WHAT YOU HAVE TO DO:
Reproduce all of the entries character for character, while leaving out any pictures they contain.

PROVIDED MATERIAL:
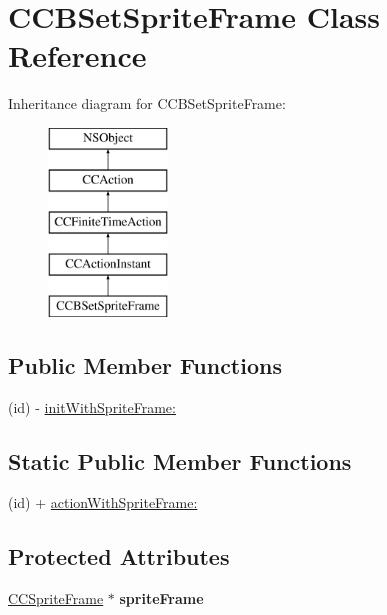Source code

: \hypertarget{interface_c_c_b_set_sprite_frame}{\section{C\-C\-B\-Set\-Sprite\-Frame Class Reference}
\label{interface_c_c_b_set_sprite_frame}
}
Inheritance diagram for C\-C\-B\-Set\-Sprite\-Frame\-:\begin{figure}[H]
\begin{center}
\leavevmode
\includegraphics[height=5.000000cm]{interface_c_c_b_set_sprite_frame}
\end{center}
\end{figure}
\subsection*{Public Member Functions}
\begin{DoxyCompactItemize}
\item 
(id) -\/ \hyperlink{interface_c_c_b_set_sprite_frame_a69620b407fa23696865403207231310f}{init\-With\-Sprite\-Frame\-:}
\end{DoxyCompactItemize}
\subsection*{Static Public Member Functions}
\begin{DoxyCompactItemize}
\item 
(id) + \hyperlink{interface_c_c_b_set_sprite_frame_a5674ce86b30710f31841bb5cb446100b}{action\-With\-Sprite\-Frame\-:}
\end{DoxyCompactItemize}
\subsection*{Protected Attributes}
\begin{DoxyCompactItemize}
\item 
\hypertarget{interface_c_c_b_set_sprite_frame_a8abe3b2186605fff5eb38f43267d4c89}{\hyperlink{interface_c_c_sprite_frame}{C\-C\-Sprite\-Frame} $\ast$ {\bfseries sprite\-Frame}}\label{interface_c_c_b_set_sprite_frame_a8abe3b2186605fff5eb38f43267d4c89}

\end{DoxyCompactItemize}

SOLUTION TO THIS EXERCISE:
Source code

: \hypertarget{interface_c_c_b_set_sprite_frame}{\section{C\-C\-B\-Set\-Sprite\-Frame Class Reference}
\label{interface_c_c_b_set_sprite_frame}
}
Inheritance diagram for C\-C\-B\-Set\-Sprite\-Frame\-:\begin{figure}[H]
\begin{center}
\leavevmode
\includegraphics[height=5.000000cm]{interface_c_c_b_set_sprite_frame}
\end{center}
\end{figure}
\subsection*{Public Member Functions}
\begin{DoxyCompactItemize}
\item 
(id) -\/ \hyperlink{interface_c_c_b_set_sprite_frame_a69620b407fa23696865403207231310f}{init\-With\-Sprite\-Frame\-:}
\end{DoxyCompactItemize}
\subsection*{Static Public Member Functions}
\begin{DoxyCompactItemize}
\item 
(id) + \hyperlink{interface_c_c_b_set_sprite_frame_a5674ce86b30710f31841bb5cb446100b}{action\-With\-Sprite\-Frame\-:}
\end{DoxyCompactItemize}
\subsection*{Protected Attributes}
\begin{DoxyCompactItemize}
\item 
\hypertarget{interface_c_c_b_set_sprite_frame_a8abe3b2186605fff5eb38f43267d4c89}{\hyperlink{interface_c_c_sprite_frame}{C\-C\-Sprite\-Frame} $\ast$ {\bfseries sprite\-Frame}}\label{interface_c_c_b_set_sprite_frame_a8abe3b2186605fff5eb38f43267d4c89}

\end{DoxyCompactItemize}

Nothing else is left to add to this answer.